A surprising amount has happened on this project before I began blogging it but it seemed sensible and helpful to begin. So far progress has been slow and steady but littered with frustrating mistakes and problems. But let me start at the beginning because otherwise none of this will make sense.
I have wanted to build a combat robot ever since Robot Wars burnt and bashed its way onto out TV screens some 13 years ago. But due to a lack of funds and an electronically and mechanically ignorant 7 year old brain it was always just a mad idea. The closes I have ever got until now was a Mini Robot Wars competition at a local engineering exhibition every year where lower secondary school students would build little machines to just shove the other around the arena with no real weapons. I leapt on this every time it came round but to no avail and most of the time the machine ended up getting shoved off the arena and breaking when it hit the floor. But by this point Robot Wars had been cut down and was no longer popular or cool to try and build fighting robots for some stupid reason.
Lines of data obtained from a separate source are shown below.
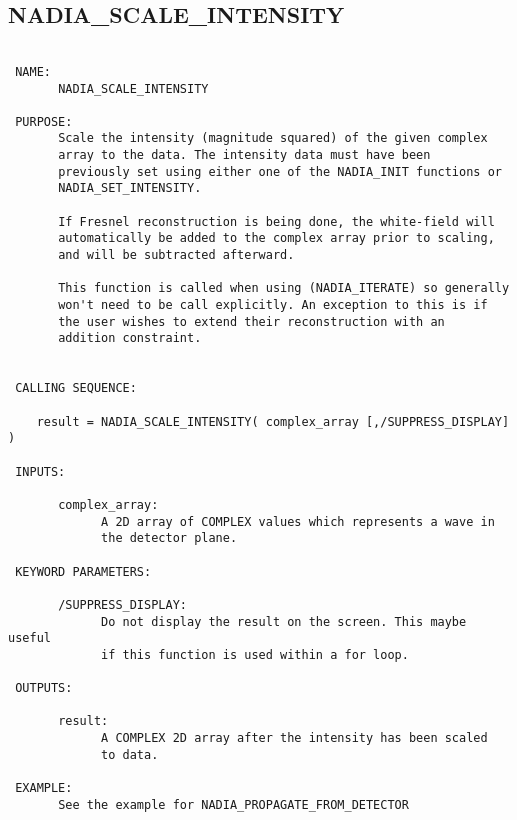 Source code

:   
 
\subsection{NADIA\_SCALE\_INTENSITY}
\begin{verbatim}

 NAME:
       NADIA_SCALE_INTENSITY

 PURPOSE:
       Scale the intensity (magnitude squared) of the given complex
       array to the data. The intensity data must have been
       previously set using either one of the NADIA_INIT functions or
       NADIA_SET_INTENSITY.

       If Fresnel reconstruction is being done, the white-field will
       automatically be added to the complex array prior to scaling,
       and will be subtracted afterward.
       
       This function is called when using (NADIA_ITERATE) so generally
       won't need to be call explicitly. An exception to this is if
       the user wishes to extend their reconstruction with an
       addition constraint.


 CALLING SEQUENCE:

	result = NADIA_SCALE_INTENSITY( complex_array [,/SUPPRESS_DISPLAY] )

 INPUTS:

       complex_array:
             A 2D array of COMPLEX values which represents a wave in
             the detector plane.

 KEYWORD PARAMETERS:

       /SUPPRESS_DISPLAY:
             Do not display the result on the screen. This maybe useful
             if this function is used within a for loop. 

 OUTPUTS:

       result:
             A COMPLEX 2D array after the intensity has been scaled
             to data.

 EXAMPLE:
       See the example for NADIA_PROPAGATE_FROM_DETECTOR

\end{verbatim}






  
 
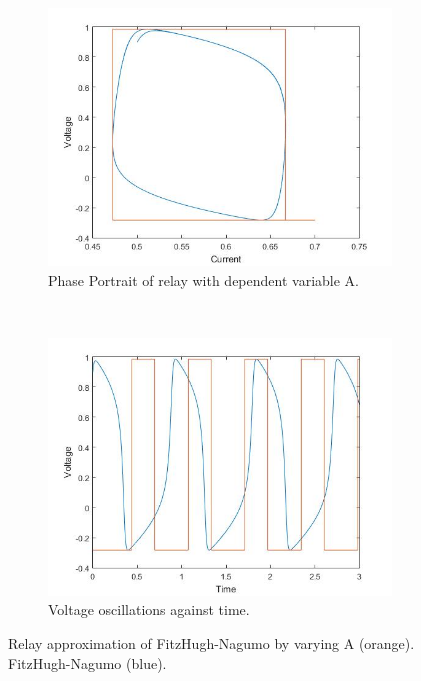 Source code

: \documentclass[a4paper]{article}
\begin{document}
\begin{figure}[h!]
    \centering
    \begin{subfigure}[t]{0.49\textwidth}
        \includegraphics[width=\textwidth]{fitz_relay_change_A_hysteresis}
        \caption{Phase Portrait of relay with dependent variable A.}
        \label{fn_match_voltage_time_pp}
    \end{subfigure}
    ~ %
    \begin{subfigure}[t]{0.49\textwidth}
        \includegraphics[width=\textwidth]{fitz_relay_change_A_voltage_time}
        \caption{Voltage oscillations against time.}
        \label{fn_match_voltage_time_vt}
    \end{subfigure}
\caption{Relay approximation of FitzHugh-Nagumo by varying A (orange). FitzHugh-Nagumo (blue).}
\label{fn_match_voltage_time}
\end{figure}
\end{document}
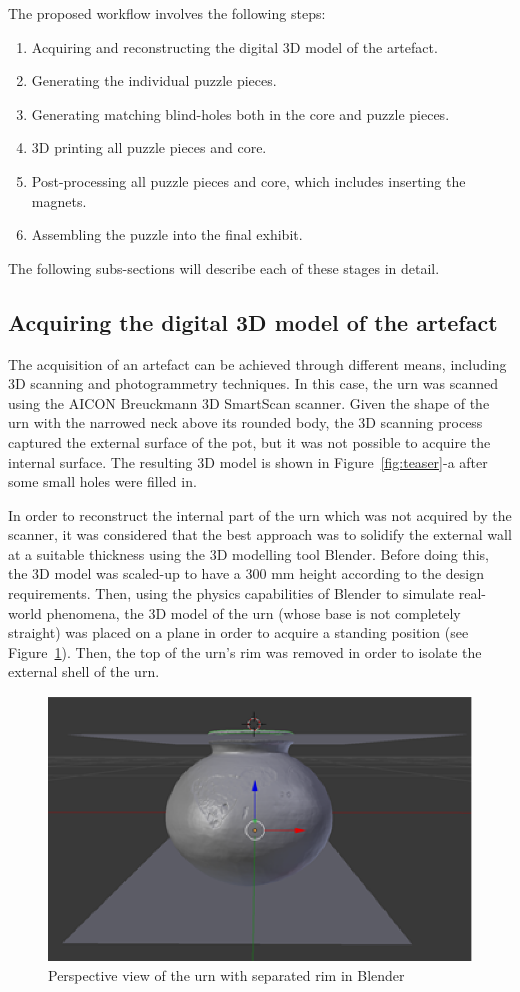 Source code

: \documentclass[acmlarge,screen,dvipsnames]{acmart}
\begin{document}
The proposed workflow involves the following steps:
%
\begin{enumerate}
\item Acquiring and reconstructing the digital 3D model of the artefact.
\item Generating the individual puzzle pieces.
\item Generating matching blind-holes both in the core and puzzle pieces.
\item 3D printing all puzzle pieces and core.
\item Post-processing all puzzle pieces and core, which includes
  inserting the magnets.
\item Assembling the puzzle into the final exhibit.
\end{enumerate}
%
The following subs-sections will describe each of these stages in detail.

\subsection{Acquiring the digital 3D model of the artefact}

The acquisition of an artefact can be achieved through different
means, including 3D scanning and photogrammetry techniques. In this
case, the urn was scanned using the AICON Breuckmann 3D SmartScan
scanner. Given the shape of the urn with the narrowed neck above its
rounded body, the 3D scanning process captured the external surface of
the pot, but it was not possible to acquire the internal surface. The
resulting 3D model is shown in Figure~\ref{fig:teaser}-a after some
small holes were filled in.

In order to reconstruct the internal part of the urn which was not
acquired by the scanner, it was considered that the best approach was
to solidify the external wall at a suitable thickness using the 3D
modelling tool Blender. Before doing this, the 3D model was scaled-up
to have a 300 mm height according to the design requirements. Then,
using the physics capabilities of Blender to simulate real-world
phenomena, the 3D model of the urn (whose base is not completely
straight) was placed on a plane in order to acquire a standing
position (see Figure~\ref{fig:blender}). Then, the top of the urn's
rim was removed in order to isolate the external shell of the urn.
%
\begin{figure}[h]
  \centering
  \includegraphics[width=0.6\linewidth]{images/blender2}
  \caption{\label{fig:blender}
    Perspective view of the urn with separated rim in Blender}
\end{figure}
\end{document}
I had pretty much given it up as a lost cause until about 5 months ago but after seeing the Gadget shows episode on combat robots I realized that Robot Wars still existed in some form or other. Since then I have been catching up on the latest developments in robotic combat and having it dawn on me that now I am at university with money of my own, and that real money not the £10 a month pocket money that I got from my parents*, that I might have a realistic chance of building a combat robot of my own.
But if I thought that it would now be relatively easy to just build a robot, I cant remember if i did or not, I was so wrong. Nothing is ever as simple as you think it is!
*Yes £10 is quite a lot but the transmitter alone is around £100 and to get to the stage I am now would take 30 months!